Skip, there are now CPS/USPS and other organizations that teach "GPS navigation". If you are handy with traditional pilotage, chartwork and sextant, this will bring you up to speed on how to work any
GPS, because they all use the same terms, like XTE (crosstrack) and ETA (est. time of arrival). "Programming" them is variable between companies and models, even.
I would suggest you perhaps skip punching buttons on a
GPS entirely, and use it for what it's best at doing: feeding lat/lon coordinates into some sort of PC-based or stand-alone
chartplotter. If you acquire a "puck"-style self-contained
GPS (which are about the size of a stack of five poker chips), you can get various programs that allow you to download the free U.S.

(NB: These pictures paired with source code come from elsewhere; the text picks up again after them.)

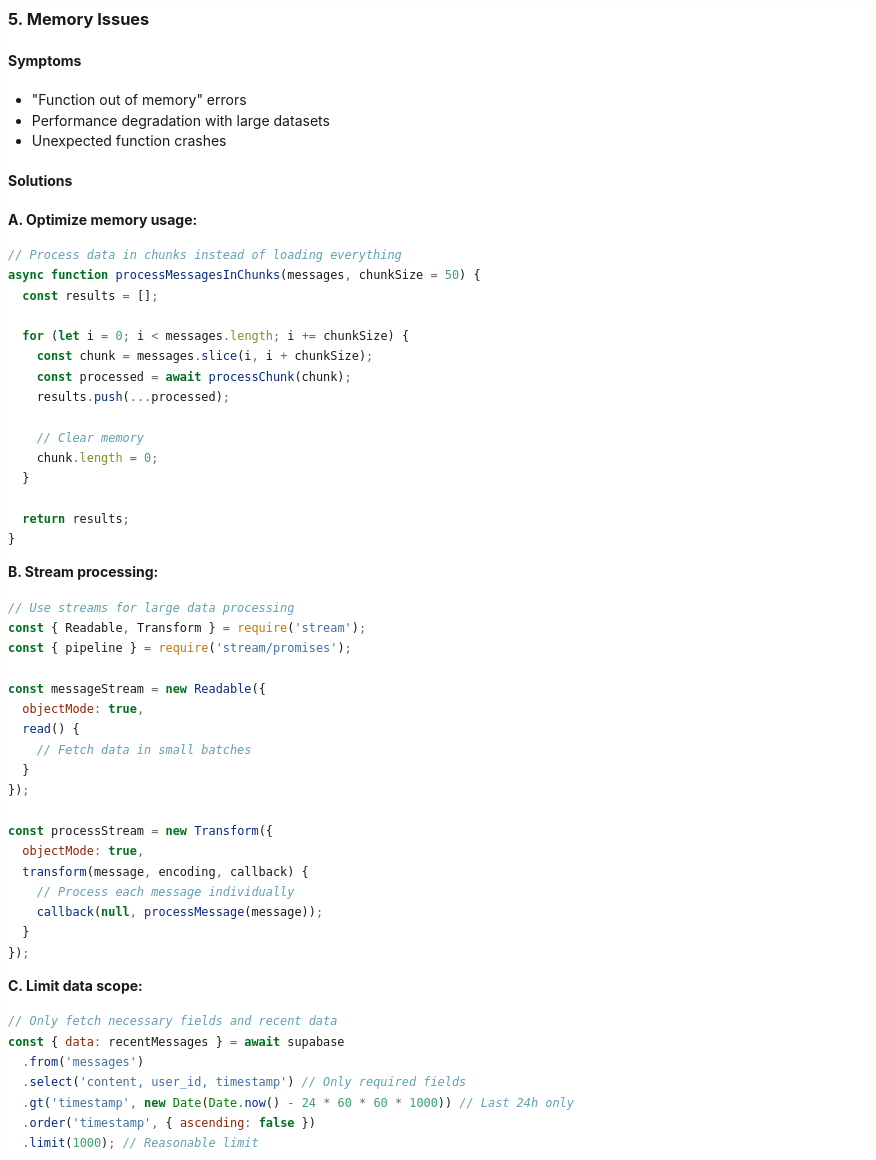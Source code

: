 ### 5. Memory Issues

#### Symptoms
- "Function out of memory" errors
- Performance degradation with large datasets
- Unexpected function crashes

#### Solutions

**A. Optimize memory usage:**
```javascript
// Process data in chunks instead of loading everything
async function processMessagesInChunks(messages, chunkSize = 50) {
  const results = [];
  
  for (let i = 0; i < messages.length; i += chunkSize) {
    const chunk = messages.slice(i, i + chunkSize);
    const processed = await processChunk(chunk);
    results.push(...processed);
    
    // Clear memory
    chunk.length = 0;
  }
  
  return results;
}
```

**B. Stream processing:**
```javascript
// Use streams for large data processing
const { Readable, Transform } = require('stream');
const { pipeline } = require('stream/promises');

const messageStream = new Readable({
  objectMode: true,
  read() {
    // Fetch data in small batches
  }
});

const processStream = new Transform({
  objectMode: true,
  transform(message, encoding, callback) {
    // Process each message individually
    callback(null, processMessage(message));
  }
});
```

**C. Limit data scope:**
```javascript
// Only fetch necessary fields and recent data
const { data: recentMessages } = await supabase
  .from('messages')
  .select('content, user_id, timestamp') // Only required fields
  .gt('timestamp', new Date(Date.now() - 24 * 60 * 60 * 1000)) // Last 24h only
  .order('timestamp', { ascending: false })
  .limit(1000); // Reasonable limit
```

charts and "play" with them in real time. I did this with the SeaClear II program and had fun walking at 2 knots up and down the backyard. I'm lucky I didn't give myself a black eye.

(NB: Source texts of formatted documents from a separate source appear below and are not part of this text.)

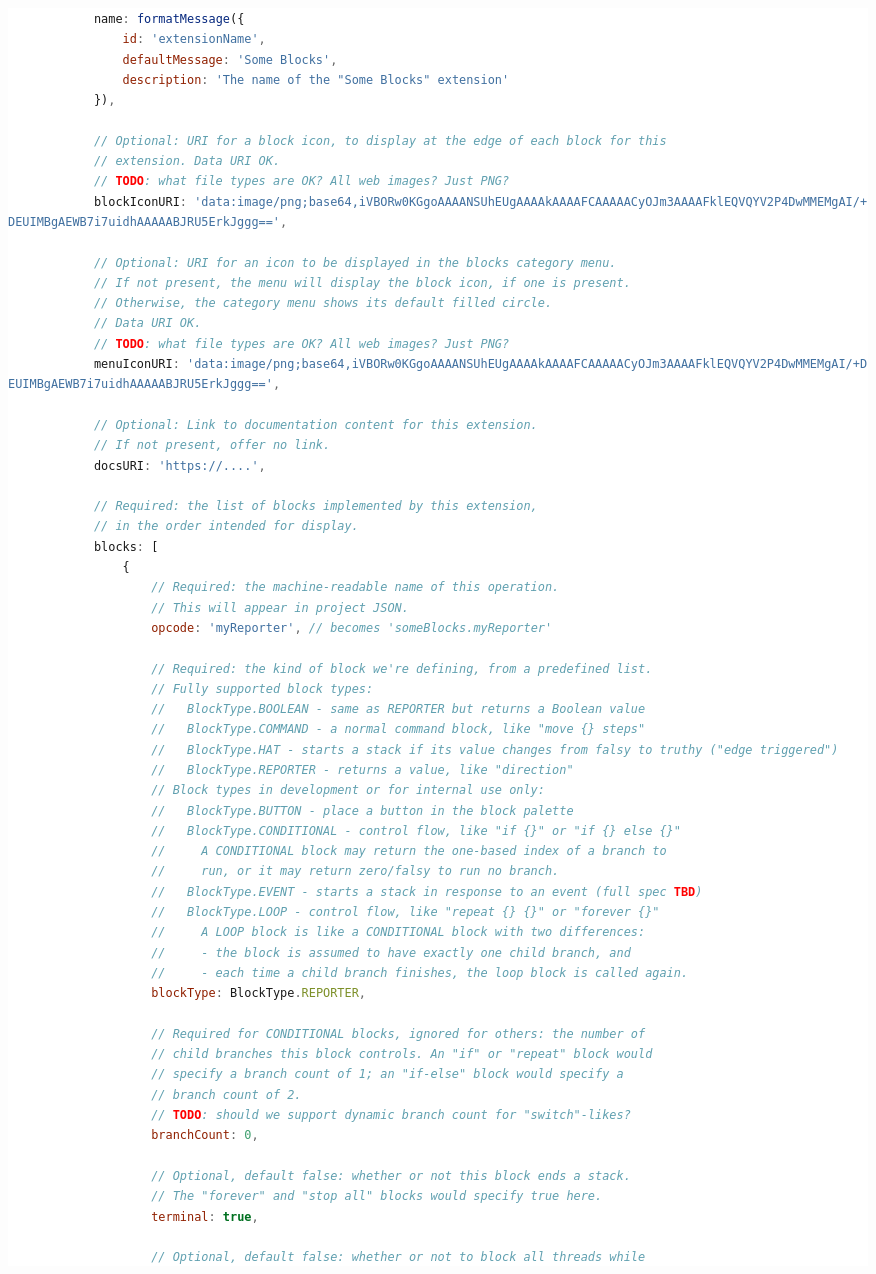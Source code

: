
 ```js
            name: formatMessage({
                id: 'extensionName',
                defaultMessage: 'Some Blocks',
                description: 'The name of the "Some Blocks" extension'
            }),

            // Optional: URI for a block icon, to display at the edge of each block for this
            // extension. Data URI OK.
            // TODO: what file types are OK? All web images? Just PNG?
            blockIconURI: 'data:image/png;base64,iVBORw0KGgoAAAANSUhEUgAAAAkAAAAFCAAAAACyOJm3AAAAFklEQVQYV2P4DwMMEMgAI/+DEUIMBgAEWB7i7uidhAAAAABJRU5ErkJggg==',

            // Optional: URI for an icon to be displayed in the blocks category menu.
            // If not present, the menu will display the block icon, if one is present.
            // Otherwise, the category menu shows its default filled circle.
            // Data URI OK.
            // TODO: what file types are OK? All web images? Just PNG?
            menuIconURI: 'data:image/png;base64,iVBORw0KGgoAAAANSUhEUgAAAAkAAAAFCAAAAACyOJm3AAAAFklEQVQYV2P4DwMMEMgAI/+DEUIMBgAEWB7i7uidhAAAAABJRU5ErkJggg==',

            // Optional: Link to documentation content for this extension.
            // If not present, offer no link.
            docsURI: 'https://....',

            // Required: the list of blocks implemented by this extension,
            // in the order intended for display.
            blocks: [
                {
                    // Required: the machine-readable name of this operation.
                    // This will appear in project JSON.
                    opcode: 'myReporter', // becomes 'someBlocks.myReporter'

                    // Required: the kind of block we're defining, from a predefined list.
                    // Fully supported block types:
                    //   BlockType.BOOLEAN - same as REPORTER but returns a Boolean value
                    //   BlockType.COMMAND - a normal command block, like "move {} steps"
                    //   BlockType.HAT - starts a stack if its value changes from falsy to truthy ("edge triggered")
                    //   BlockType.REPORTER - returns a value, like "direction"
                    // Block types in development or for internal use only:
                    //   BlockType.BUTTON - place a button in the block palette
                    //   BlockType.CONDITIONAL - control flow, like "if {}" or "if {} else {}"
                    //     A CONDITIONAL block may return the one-based index of a branch to
                    //     run, or it may return zero/falsy to run no branch.
                    //   BlockType.EVENT - starts a stack in response to an event (full spec TBD)
                    //   BlockType.LOOP - control flow, like "repeat {} {}" or "forever {}"
                    //     A LOOP block is like a CONDITIONAL block with two differences:
                    //     - the block is assumed to have exactly one child branch, and
                    //     - each time a child branch finishes, the loop block is called again.
                    blockType: BlockType.REPORTER,

                    // Required for CONDITIONAL blocks, ignored for others: the number of
                    // child branches this block controls. An "if" or "repeat" block would
                    // specify a branch count of 1; an "if-else" block would specify a
                    // branch count of 2.
                    // TODO: should we support dynamic branch count for "switch"-likes?
                    branchCount: 0,

                    // Optional, default false: whether or not this block ends a stack.
                    // The "forever" and "stop all" blocks would specify true here.
                    terminal: true,

                    // Optional, default false: whether or not to block all threads while
```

Anyway, because there is no operational standard among plotters or programs, it's doubly important to master the shared concepts they all use. If you go to a boat show and see what the current plotters can do, you can figure out if you want just a 100-dollar
handheld to give you info as basic as a squiggly
line for a track and a little "N" to indicate north, or some five-figure, NASA-like display that gives you a God's-eye view of the harbour entrance complete with live weather, classical music and a reminder that the rum tank is running low.